Note that this does not force a matching pair of square brackets around ABC; it just allows for an optional open bracket before and an optional close bracket after. If you wanted to force a matching pair or none, you'd have to use alternation:
(?<!\[[\d ]+\]\.)(?:ABC|\[ABC\])
This uses non-capturing parentheses to delimit the alternation. If you want to actually capture ABC, you can of turn that into a capture group.
ETA: The reason the first expression seems to fail is that it is matching on ABC]
, which is not preceded by the prohibited text. The open bracket [
is optional, so it just doesn't match that. The way around this is to shift the optional open bracket [
into the negative look-behind assertion, like so:
(?<!\[[\d ]+\]\.\[?)ABC\]?
An example of what it matches and doesn't:
[123].[ABC]: fail (expected: fail)
[123 456].[ABC]: fail (expected: fail)
[123.ABC: match (expected: match)
matched: ABC
ABC: match (expected: match)
matched: ABC
[ABC]: match (expected: match)
matched: ABC]
[ABC[: match (expected: fail)
matched: ABC
Trying to make the presence of an open bracket [
force a matching close bracket ]
, as the second pattern intended, is trickier, but this seems to work:
(?:(?<!\[[\d ]+\]\.\[)ABC\]|(?<!\[[\d ]+\]\.)(?<!\[)ABC(?!\]))
An example of what it matches and doesn't:
[123].[ABC]: fail (expected: fail)
[123 456].[ABC]: fail (expected: fail)
[123.ABC: match (expected: match)
matched: ABC
ABC: match (expected: match)
matched: ABC
[ABC]: match (expected: match)
matched: ABC]
[ABC[: fail (expected: fail)
The examples were generated using this code:
// Compile and run with: mcs so_regex.cs && mono so_regex.exe
using System;
using System.Text.RegularExpressions;
public class SORegex {
public static void Main() {
string[] values = {"[123].[ABC]", "[123 456].[ABC]", "[123.ABC", "ABC", "[ABC]", "[ABC["};
string[] expected = {"fail", "fail", "match", "match", "match", "fail"};
string pattern = @"(?<!\[[\d ]+\]\.\[?)ABC\]?"; // Don't force [ to match ].
//string pattern = @"(?:(?<!\[[\d ]+\]\.\[)ABC\]|(?<!\[[\d ]+\]\.)(?<!\[)ABC(?!\]))"; // Force balanced brackets.
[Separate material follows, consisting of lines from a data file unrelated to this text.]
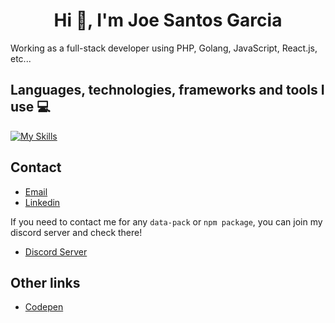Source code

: 
<h1 style="text-align: center;">Hi 👋, I'm Joe Santos Garcia</h1>
Working as a full-stack developer using PHP, Golang, JavaScript, React.js, etc...

## Languages, technologies, frameworks and tools I use 💻
[![My Skills](https://skillicons.dev/icons?i=js,html,css,nodejs,express,prisma,react,svelte,astro,tailwind,golang,php,java,cs,python,fastapi,django,flask,mysql,postgresql,mongodb,git,docker,postman)](https://skillicons.dev)

## Contact
- [Email](mailto:lucianobrumer5@gmail.com)
- [Linkedin](https://linkedin.com/in/luciano-brumer/)

If you need to contact me for any `data-pack` or `npm package`, you can join my discord server and check there!
- [Discord Server](https://discord.gg/CbbDyYe8)

## Other links
- [Codepen](https://codepen.io/lucianobrumer)
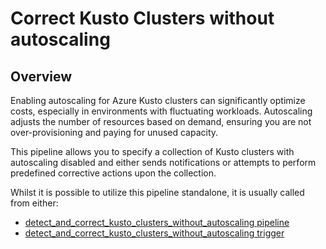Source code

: # Correct Kusto Clusters without autoscaling

## Overview

Enabling autoscaling for Azure Kusto clusters can significantly optimize costs, especially in environments with fluctuating workloads. Autoscaling adjusts the number of resources based on demand, ensuring you are not over-provisioning and paying for unused capacity.

This pipeline allows you to specify a collection of Kusto clusters with autoscaling disabled and either sends notifications or attempts to perform predefined corrective actions upon the collection.

Whilst it is possible to utilize this pipeline standalone, it is usually called from either:

- [detect_and_correct_kusto_clusters_without_autoscaling pipeline](https://hub.flowpipe.io/mods/turbot/azure_thrifty/pipelines/azure_thrifty.pipeline.detect_and_correct_kusto_clusters_without_autoscaling)
- [detect_and_correct_kusto_clusters_without_autoscaling trigger](https://hub.flowpipe.io/mods/turbot/azure_thrifty/triggers/azure_thrifty.trigger.query.detect_and_correct_kusto_clusters_without_autoscaling)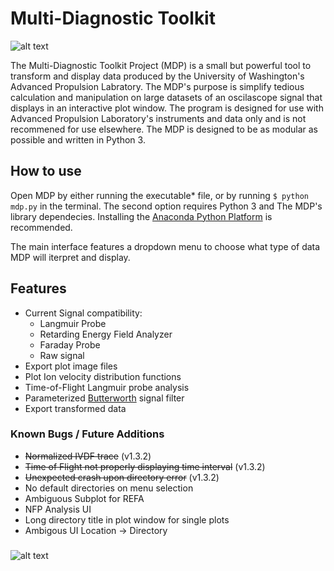 # Multi-Diagnostic Toolkit
![alt text](https://i.imgur.com/G1OBNnY.png)

The Multi-Diagnostic Toolkit Project (MDP) is a small but powerful tool to transform and display data produced by the University of Washington's Advanced Propulsion Labratory. The MDP's purpose is simplify tedious calculation and manipulation on large datasets of an oscilascope signal that displays in an interactive plot window. The program is designed for use with Advanced Propulsion Laboratory's instruments and data only and is not recommened for use elsewhere. The MDP is designed to be as modular as possible and written in Python 3. 

## How to use

Open MDP by either running the executable* file, or by running `$ python mdp.py` in the terminal. The second option requires Python 3 and The MDP's library dependecies. Installing the [Anaconda Python Platform](https://www.anaconda.com/download/) is recommended. 

The main interface features a dropdown menu to choose what type of data MDP will iterpret and display.  

## Features
- Current Signal compatibility:
    - Langmuir Probe
    - Retarding Energy Field Analyzer
    - Faraday Probe
    - Raw signal 
- Export plot image files
- Plot Ion velocity distribution functions
- Time-of-Flight Langmuir probe analysis
- Parameterized [Butterworth](https://en.wikipedia.org/wiki/Butterworth_filter) signal filter
- Export transformed data

### Known Bugs / Future Additions
- ~~Normalized IVDF trace~~ (v1.3.2)
- ~~Time of Flight not properly displaying time interval~~ (v1.3.2)
- ~~Unexpected crash upon directory error~~ (v1.3.2)
- No default directories on menu selection
- Ambiguous Subplot for REFA
- NFP Analysis UI
- Long directory title in plot window for single plots
- Ambigous UI Location -> Directory
###

![alt text](https://i.imgur.com/66dHm5Q.png)
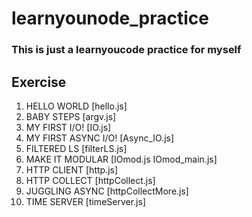 # learnyounode_practice
### This is just a learnyoucode practice for myself

## Exercise
1. HELLO WORLD [hello.js]
2. BABY STEPS [argv.js]
3. MY FIRST I/O! [IO.js]
4. MY FIRST ASYNC I/O! [Async_IO.js]
5. FILTERED LS [filterLS.js]
6. MAKE IT MODULAR [IOmod.js IOmod_main.js]
7. HTTP CLIENT [http.js]
8. HTTP COLLECT [httpCollect.js]
9. JUGGLING ASYNC [httpCollectMore.js]
10. TIME SERVER [timeServer.js]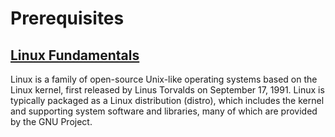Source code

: # Prerequisites

## [Linux Fundamentals](Linux%20Fundamentals)

Linux is a family of open-source Unix-like operating systems based on the Linux kernel, first released by Linus Torvalds on September 17, 1991. Linux is typically packaged as a Linux distribution (distro), which includes the kernel and supporting system software and libraries, many of which are provided by the GNU Project.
Console.WriteLine("pattern: {0}", pattern);
int i = 0;
foreach (string text in values) {
Match m = Regex.Match(text, pattern);
bool isMatch = m.Success;
Console.WriteLine("{0}: {1} (expected: {2})", text, isMatch? "match" : "fail", expected[i++]);
if (isMatch) Console.WriteLine("\tmatched: {0}", m.Value);
}
}
}
Upvotes: 19